> What is needed
With both ends included, transcribe exactly the records below from their first line to the line that contains "LED every second.".

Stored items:
════════════════════
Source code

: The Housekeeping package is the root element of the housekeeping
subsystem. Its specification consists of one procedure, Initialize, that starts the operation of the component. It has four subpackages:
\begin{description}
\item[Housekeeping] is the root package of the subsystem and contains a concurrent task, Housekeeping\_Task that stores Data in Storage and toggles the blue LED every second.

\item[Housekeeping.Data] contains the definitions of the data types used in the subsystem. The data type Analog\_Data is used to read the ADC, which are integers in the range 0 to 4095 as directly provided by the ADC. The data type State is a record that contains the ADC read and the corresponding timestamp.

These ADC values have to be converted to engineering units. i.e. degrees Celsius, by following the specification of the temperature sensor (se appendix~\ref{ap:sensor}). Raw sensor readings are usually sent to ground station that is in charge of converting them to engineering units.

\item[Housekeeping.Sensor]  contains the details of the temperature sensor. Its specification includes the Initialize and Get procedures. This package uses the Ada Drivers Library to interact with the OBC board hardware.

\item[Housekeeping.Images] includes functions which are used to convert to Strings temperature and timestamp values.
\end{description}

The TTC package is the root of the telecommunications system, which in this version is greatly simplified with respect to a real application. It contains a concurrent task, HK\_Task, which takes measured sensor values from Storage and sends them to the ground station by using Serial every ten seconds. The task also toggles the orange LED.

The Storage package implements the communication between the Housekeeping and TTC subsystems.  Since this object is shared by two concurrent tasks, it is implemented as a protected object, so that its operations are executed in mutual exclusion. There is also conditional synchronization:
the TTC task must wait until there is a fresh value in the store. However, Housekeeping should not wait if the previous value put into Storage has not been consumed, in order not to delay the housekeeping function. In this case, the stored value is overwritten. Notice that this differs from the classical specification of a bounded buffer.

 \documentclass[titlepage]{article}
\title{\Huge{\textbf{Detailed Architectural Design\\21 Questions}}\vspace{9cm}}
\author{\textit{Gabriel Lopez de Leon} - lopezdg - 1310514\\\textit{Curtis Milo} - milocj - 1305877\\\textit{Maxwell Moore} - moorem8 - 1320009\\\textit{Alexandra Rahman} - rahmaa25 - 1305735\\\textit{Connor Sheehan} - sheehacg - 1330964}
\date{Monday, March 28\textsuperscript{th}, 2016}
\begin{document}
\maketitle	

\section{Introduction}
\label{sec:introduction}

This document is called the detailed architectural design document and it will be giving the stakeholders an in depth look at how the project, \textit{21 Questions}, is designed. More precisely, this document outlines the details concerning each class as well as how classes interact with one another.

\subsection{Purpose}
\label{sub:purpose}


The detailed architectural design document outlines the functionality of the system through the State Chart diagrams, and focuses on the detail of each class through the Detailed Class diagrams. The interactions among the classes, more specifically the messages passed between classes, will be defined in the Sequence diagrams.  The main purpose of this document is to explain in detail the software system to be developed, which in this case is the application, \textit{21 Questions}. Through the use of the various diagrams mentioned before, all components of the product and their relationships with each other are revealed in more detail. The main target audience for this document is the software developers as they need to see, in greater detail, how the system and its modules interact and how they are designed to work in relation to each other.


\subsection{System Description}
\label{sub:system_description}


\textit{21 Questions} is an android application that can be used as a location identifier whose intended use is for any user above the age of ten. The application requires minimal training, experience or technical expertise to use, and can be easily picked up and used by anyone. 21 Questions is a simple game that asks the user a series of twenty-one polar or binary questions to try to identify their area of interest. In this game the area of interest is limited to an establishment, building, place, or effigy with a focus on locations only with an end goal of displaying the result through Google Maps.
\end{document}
════════════════════
> Output
Source code

: The Housekeeping package is the root element of the housekeeping
subsystem. Its specification consists of one procedure, Initialize, that starts the operation of the component. It has four subpackages:
\begin{description}
\item[Housekeeping] is the root package of the subsystem and contains a concurrent task, Housekeeping\_Task that stores Data in Storage and toggles the blue LED every second.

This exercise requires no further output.